2014 GSA Annual Meeting in Vancouver, British Columbia (19–22 October 2014)

Paper No. 154-3
Presentation Time: 1:35 PM

MECHANISMS OF INTRAFIBRILLAR CALCIUM PHOSPHATE CLUSTER NUCLEATION IN BONE BIOMINERALIZATION


SAHAI, Nita1, XU, Zhijun2, YANG, Yang3, ZHAO, Weilong2, WANG, Ziqiu2, LANDIS, William J.2 and CUI, Qiang4, (1)Polymer Science and Geology, University of Akron, 170 University Avenue, University of Akron, Akron, OH 44325-3909, (2)Polymer Science, University of Akron, 170 University Avenue, University of Akron, Akron, OH 44325-3909, (3)Chemistry and Biochemistry, Rowan University, 201 Mullica Hill Rd, Glassboro, NJ 08028, (4)Chemistry, University of Wisconsin, 1101 University Ave, Madison, WI 53706

Medical Mineralogy involves the study of the interaction mechanisms of cells or biomolecules with minerals and aqueous solutions in processes relevant to human health. Mineralogists can uniquely contribute to this field by emphasizing the critical role of the structural, physical and chemical properties of crystals or amorphous solid phases in the thermodynamics or kinetics of the relevant reactions. In our research group, we have been examining the mechanisms of bone biomineralization using state-of-the-art molecular dynamics simulations.
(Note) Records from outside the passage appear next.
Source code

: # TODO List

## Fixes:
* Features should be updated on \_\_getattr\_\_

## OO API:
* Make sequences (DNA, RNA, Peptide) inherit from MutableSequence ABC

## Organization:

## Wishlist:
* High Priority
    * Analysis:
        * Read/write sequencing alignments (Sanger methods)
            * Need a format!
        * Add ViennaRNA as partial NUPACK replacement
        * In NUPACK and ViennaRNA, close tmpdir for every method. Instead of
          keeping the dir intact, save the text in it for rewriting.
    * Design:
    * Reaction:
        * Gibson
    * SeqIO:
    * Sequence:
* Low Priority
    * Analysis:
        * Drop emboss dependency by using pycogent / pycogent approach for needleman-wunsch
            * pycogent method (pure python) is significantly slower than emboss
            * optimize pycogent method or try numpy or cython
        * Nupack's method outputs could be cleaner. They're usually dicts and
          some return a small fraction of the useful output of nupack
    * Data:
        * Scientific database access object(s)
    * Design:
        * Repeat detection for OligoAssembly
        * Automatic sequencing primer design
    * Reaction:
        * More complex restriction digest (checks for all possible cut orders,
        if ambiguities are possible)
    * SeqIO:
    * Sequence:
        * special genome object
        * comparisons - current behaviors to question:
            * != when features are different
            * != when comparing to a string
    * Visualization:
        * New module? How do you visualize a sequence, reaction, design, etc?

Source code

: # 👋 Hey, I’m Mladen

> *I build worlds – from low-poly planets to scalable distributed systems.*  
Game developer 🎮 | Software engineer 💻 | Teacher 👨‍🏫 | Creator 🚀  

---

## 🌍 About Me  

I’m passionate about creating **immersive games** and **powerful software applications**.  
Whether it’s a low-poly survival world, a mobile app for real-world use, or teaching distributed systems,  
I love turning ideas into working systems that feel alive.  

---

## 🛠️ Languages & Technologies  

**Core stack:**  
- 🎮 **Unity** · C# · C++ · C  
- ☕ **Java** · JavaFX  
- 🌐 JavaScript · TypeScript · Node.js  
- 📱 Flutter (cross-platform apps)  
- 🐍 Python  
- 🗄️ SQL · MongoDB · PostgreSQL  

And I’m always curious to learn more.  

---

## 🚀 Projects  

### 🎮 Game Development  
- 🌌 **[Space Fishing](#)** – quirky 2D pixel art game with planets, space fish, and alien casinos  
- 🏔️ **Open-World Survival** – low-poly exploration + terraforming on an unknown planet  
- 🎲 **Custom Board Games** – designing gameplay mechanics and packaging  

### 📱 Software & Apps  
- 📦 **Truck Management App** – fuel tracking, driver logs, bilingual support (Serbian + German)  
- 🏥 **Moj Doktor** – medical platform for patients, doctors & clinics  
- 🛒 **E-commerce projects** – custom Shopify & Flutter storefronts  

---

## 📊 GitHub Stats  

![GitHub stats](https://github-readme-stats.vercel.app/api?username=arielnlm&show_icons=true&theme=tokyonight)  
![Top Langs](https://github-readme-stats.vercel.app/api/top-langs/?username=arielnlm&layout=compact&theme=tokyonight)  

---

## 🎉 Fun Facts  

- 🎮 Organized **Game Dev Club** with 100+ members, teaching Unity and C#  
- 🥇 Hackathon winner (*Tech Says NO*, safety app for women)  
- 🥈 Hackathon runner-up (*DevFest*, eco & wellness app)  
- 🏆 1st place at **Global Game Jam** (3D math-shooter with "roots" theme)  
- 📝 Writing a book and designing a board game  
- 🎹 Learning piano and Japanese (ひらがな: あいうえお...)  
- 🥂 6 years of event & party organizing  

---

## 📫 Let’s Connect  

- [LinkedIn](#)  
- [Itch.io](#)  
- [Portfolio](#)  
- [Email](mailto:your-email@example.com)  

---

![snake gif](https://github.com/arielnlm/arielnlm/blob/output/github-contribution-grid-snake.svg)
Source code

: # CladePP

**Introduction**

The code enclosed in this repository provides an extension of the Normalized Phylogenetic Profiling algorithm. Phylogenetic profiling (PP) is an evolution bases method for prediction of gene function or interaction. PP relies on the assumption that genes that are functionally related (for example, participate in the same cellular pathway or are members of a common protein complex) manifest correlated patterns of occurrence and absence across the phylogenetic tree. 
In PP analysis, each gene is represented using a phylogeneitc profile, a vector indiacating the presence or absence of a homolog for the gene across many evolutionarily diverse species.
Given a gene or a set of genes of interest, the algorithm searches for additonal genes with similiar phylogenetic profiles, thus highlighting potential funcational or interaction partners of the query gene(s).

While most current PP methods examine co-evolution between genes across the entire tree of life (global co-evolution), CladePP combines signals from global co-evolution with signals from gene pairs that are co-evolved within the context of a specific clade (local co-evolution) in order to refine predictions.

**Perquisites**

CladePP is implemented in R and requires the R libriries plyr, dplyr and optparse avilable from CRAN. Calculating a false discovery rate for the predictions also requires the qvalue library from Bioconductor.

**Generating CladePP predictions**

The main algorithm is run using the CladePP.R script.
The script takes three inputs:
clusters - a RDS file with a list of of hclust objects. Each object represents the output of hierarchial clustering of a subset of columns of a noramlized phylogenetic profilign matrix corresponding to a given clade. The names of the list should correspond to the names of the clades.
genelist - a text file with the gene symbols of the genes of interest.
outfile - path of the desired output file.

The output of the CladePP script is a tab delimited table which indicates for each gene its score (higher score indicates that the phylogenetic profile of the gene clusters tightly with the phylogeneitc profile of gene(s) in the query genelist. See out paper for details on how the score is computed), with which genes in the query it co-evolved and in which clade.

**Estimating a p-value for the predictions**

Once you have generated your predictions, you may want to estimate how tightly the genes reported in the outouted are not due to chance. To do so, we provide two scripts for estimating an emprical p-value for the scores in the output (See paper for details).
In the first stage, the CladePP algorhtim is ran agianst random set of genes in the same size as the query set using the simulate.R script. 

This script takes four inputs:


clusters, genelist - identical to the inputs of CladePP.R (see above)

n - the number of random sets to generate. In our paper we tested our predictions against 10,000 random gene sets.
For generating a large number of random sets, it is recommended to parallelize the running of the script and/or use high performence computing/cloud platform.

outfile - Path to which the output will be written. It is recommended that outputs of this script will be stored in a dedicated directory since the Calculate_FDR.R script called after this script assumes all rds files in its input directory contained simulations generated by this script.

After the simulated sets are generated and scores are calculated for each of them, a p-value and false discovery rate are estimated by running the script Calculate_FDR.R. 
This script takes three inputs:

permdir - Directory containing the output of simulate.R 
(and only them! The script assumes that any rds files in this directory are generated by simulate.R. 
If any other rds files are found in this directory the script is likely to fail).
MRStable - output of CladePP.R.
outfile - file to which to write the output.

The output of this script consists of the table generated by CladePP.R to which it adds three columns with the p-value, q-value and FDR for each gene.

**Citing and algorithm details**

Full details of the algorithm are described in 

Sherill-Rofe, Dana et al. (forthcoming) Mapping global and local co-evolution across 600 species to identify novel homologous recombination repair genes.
Bone is a hierarchical, composite material of the protein, collagen, and calcium phosphate mineral idealized as hydroxyapatite (Ca10(PO4)6(OH)2). Collagen molecules and higher order structures called collagen fibrils are arranged in strict spatial registry with plate-shaped nanocrystals of hydroxyapatite. Significantly, the calcium phosphate solid phase initially nucleates primarily within specific regions called “hole zones” between collagen molecules within the fibrils. The mechano-biochemical functions of bone depend critically on this architecture. Incredibly, despite six decades of research, the molecular-level mechanisms of calcium phosphate nucleation and crystal growth in bone biomineralization are only poorly understood. We used Molecular Dynamics (MD) to develop the first high-resolution three-dimensional collagen fibril structure from the Å to the 100s of nm length-scale in the presence of hydrating water molecules and Na+ and Cl- ions. Charged amino acid side chains of the collagen molecules were found to be oriented towards the hole zones. Furthermore, state-of-the-art Hamiltonian Replica Exchange MD results showed that Ca2+ and phosphate ions were attracted toward the hole zones of the collagen fibrils, because of the specific orientation of the charged amino acid side chains, thus nucleating calcium phosphate clusters in the holes. Structural analysis of the clusters shows that they are amorphous and about 1 nm in size.